Cissy paid no attention to the girls behind her except to kick at them when they stopped. She had a clear picture in her mind now. She knew exactly what she had to do, how far she had to crawl, how many times she would have to roll over and slide along on her back. This passage was lit up in her memory. It was the way out.
“Come on,” she called back over her shoulder to Jean and Mim. “This is it. It’s the way out, I know it.”
“You don’t know nothing.”
“Oh yes I do.” Cissy scraped a line of dirt off her neck where her collar was rubbing a raw spot. “I know this part. I know where we have to go. If you don’t come after me, I’ll leave you to rot down here.”
One of them sobbed and the other cursed. Cissy did not bother to see who did what or to speak. The rope tied to her belt loop pulled taut and then slackened. They were following. That was all that was important. If they kept moving, none of them had to die down here.
“I hate you,” one of them said in a hoarse, unrecognizable voice, and Cissy, still crawling forward, laughed out loud.
“Sure you do,” she said, “sure you do.” Light-headed and exhilarated, Cissy kept giggling to herself as she crawled stubbornly upward. The color of the sandy loam beneath her was buttermilk. The shale above was as dusty as a raven’s wing. Her pulse was pounding a steady cardinal, her breath was sky blue. Randall was singing somewhere behind her right shoulder, “born on the corner of Calvary and Nazareth, but I an’t gonna lay me down and die.” No Daddy, Cissy promised. If Delia could drag me so far, I can damn sure pull these bitches up out of a hole in the ground.
When they finally found the Day-Glo paint splashes three hours later, Cissy was shaking with exhaustion, but her head was clear and her thoughts as smooth as ball bearings on a greased surface. Venice Beach, she thought, Los Angeles, Santa Monica, UCLA California, and all those places I don’t even remember anymore. I can go there if I want.
“Daddy,” Cissy whispered when the morning sunlight fell on her face. “Daddy, I’m going to go back. I’m not going to die here. I’m going to find out what I can do.”

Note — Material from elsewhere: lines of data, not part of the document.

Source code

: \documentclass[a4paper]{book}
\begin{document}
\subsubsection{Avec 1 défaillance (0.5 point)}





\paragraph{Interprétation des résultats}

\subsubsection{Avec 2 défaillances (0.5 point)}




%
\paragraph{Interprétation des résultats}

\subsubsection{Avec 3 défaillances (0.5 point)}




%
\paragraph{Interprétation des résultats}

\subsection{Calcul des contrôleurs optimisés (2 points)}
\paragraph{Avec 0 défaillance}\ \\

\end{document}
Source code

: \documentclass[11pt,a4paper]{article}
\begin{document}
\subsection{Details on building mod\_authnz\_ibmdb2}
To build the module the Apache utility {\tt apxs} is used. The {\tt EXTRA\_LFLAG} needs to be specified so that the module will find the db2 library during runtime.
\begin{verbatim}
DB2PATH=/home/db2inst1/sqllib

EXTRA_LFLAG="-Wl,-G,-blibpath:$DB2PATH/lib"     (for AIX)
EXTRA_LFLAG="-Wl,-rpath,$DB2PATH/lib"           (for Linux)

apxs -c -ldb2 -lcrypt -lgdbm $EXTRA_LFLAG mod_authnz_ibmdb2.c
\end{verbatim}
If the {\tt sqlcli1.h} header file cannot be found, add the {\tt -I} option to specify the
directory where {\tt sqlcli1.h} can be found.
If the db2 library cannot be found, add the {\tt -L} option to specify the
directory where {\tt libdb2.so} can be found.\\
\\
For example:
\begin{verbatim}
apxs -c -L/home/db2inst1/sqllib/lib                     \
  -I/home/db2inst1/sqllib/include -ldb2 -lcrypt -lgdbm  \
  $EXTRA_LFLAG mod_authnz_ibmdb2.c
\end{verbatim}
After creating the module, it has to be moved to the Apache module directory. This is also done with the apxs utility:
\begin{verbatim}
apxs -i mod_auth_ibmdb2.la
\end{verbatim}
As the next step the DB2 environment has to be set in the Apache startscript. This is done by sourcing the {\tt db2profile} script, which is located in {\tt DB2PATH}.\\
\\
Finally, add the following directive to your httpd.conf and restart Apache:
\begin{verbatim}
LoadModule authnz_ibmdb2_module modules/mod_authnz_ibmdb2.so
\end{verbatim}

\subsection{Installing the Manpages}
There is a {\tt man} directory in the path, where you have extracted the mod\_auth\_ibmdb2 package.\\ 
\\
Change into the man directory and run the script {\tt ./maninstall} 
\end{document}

“Oh God,” Mim sobbed behind her. Her face was bruised and streaked with mud. She climbed up into the light on her hands and knees. “That’s the last time, the last time I ever do that in this life.”
“Oh, you don’t know what you’ll do,” Cissy told her. She was stumbling with exhaustion but full of happy exhilaration. “We don’t none of us know what we might do.”
Cissy looked back down past Jean’s sodden, mud-encrusted body. The gaping mouth of Paula’s Lost was half obscured by a sweeping hang of kudzu vines. “I don’t think I can map the passage,” she said. “We found it, but I don’t think I could show anybody the way. An’t that a hoot!”